--- Provided data Enclosed Below ---

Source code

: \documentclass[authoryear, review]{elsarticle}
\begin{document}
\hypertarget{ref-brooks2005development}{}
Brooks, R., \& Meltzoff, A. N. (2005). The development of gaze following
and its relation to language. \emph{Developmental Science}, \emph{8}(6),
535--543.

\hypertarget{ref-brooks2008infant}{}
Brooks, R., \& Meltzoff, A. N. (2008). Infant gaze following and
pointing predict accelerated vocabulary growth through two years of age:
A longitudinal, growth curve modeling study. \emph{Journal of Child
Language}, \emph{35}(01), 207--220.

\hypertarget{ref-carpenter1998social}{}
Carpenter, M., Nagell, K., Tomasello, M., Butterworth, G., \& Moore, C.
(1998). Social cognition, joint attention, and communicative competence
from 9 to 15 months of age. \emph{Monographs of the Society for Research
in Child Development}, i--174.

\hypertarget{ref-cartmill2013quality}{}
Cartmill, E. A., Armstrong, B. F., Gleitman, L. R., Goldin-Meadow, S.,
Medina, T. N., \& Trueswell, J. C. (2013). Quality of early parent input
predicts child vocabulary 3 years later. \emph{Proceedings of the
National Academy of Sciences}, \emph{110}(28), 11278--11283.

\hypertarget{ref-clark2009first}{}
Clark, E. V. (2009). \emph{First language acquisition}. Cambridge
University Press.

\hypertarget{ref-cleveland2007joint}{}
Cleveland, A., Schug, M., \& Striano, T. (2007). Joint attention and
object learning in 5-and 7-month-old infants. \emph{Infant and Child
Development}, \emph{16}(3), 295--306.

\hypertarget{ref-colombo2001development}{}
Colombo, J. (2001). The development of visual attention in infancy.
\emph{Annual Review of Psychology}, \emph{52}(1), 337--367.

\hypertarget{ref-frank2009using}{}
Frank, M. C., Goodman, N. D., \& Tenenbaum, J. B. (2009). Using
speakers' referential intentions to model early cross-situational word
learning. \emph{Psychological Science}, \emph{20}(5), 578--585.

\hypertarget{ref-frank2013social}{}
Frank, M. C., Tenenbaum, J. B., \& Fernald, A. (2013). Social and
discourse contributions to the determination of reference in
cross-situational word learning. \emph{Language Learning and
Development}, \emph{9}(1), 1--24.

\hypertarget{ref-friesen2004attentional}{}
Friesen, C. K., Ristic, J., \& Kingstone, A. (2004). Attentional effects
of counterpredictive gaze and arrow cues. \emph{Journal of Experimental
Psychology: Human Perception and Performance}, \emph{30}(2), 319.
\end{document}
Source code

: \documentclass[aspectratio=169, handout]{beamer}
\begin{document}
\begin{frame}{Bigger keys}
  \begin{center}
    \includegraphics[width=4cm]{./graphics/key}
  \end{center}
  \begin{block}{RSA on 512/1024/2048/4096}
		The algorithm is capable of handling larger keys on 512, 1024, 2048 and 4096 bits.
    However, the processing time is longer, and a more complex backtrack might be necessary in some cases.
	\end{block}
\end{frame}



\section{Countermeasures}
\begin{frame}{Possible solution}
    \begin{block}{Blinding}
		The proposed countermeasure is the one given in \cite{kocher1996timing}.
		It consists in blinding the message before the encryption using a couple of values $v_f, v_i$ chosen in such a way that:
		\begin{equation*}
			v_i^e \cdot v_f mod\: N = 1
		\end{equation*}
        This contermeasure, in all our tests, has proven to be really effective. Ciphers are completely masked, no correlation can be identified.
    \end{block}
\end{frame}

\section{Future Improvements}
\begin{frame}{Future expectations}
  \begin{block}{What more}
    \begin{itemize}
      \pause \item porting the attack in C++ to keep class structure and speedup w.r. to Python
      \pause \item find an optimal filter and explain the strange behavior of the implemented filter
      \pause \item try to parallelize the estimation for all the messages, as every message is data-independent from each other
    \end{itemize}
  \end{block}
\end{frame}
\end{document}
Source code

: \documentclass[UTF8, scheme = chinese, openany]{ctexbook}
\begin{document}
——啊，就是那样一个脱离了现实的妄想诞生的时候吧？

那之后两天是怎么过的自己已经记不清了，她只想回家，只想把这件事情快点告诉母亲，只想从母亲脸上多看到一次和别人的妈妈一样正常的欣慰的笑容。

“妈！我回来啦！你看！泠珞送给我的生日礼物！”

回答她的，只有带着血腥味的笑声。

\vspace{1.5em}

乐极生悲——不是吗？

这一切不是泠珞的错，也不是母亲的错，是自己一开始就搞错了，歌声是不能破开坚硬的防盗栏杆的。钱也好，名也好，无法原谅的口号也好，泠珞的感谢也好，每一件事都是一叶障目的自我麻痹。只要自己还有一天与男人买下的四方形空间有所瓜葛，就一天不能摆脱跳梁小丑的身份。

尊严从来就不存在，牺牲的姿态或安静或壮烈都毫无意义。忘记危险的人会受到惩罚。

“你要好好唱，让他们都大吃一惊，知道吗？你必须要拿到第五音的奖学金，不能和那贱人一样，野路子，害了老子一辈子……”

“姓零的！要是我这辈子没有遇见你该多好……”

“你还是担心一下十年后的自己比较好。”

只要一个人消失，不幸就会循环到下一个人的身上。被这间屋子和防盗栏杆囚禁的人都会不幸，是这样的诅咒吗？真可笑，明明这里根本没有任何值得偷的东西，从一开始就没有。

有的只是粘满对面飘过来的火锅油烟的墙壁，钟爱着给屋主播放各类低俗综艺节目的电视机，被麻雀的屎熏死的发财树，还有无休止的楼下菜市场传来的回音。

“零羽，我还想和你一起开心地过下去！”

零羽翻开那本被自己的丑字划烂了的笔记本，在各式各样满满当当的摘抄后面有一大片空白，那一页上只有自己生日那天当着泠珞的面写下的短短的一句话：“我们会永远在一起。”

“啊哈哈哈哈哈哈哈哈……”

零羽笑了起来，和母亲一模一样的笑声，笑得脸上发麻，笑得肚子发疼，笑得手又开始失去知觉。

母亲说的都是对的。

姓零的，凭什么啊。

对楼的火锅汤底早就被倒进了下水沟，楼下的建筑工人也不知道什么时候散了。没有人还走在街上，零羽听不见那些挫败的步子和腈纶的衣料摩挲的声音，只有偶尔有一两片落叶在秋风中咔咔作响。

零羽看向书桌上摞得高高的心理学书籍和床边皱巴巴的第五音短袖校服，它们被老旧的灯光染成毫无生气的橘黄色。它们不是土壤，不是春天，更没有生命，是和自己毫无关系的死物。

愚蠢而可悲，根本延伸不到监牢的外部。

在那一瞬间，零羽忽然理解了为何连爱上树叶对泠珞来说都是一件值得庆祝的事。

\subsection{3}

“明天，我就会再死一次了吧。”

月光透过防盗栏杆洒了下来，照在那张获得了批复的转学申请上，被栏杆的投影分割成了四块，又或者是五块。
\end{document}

--- End of Enclosed Provided data ---

| Task |
Give back the records above exactly, limited to the lines between the one holding "Psychology: Human Perception" and the one holding "The algorithm is", inclusive.

| Result for this task |
Psychology: Human Perception and Performance}, \emph{30}(2), 319.
\end{document}
Source code

: \documentclass[aspectratio=169, handout]{beamer}
\begin{document}
\begin{frame}{Bigger keys}
  \begin{center}
    \includegraphics[width=4cm]{./graphics/key}
  \end{center}
  \begin{block}{RSA on 512/1024/2048/4096}
		The algorithm is capable of handling larger keys on 512, 1024, 2048 and 4096 bits.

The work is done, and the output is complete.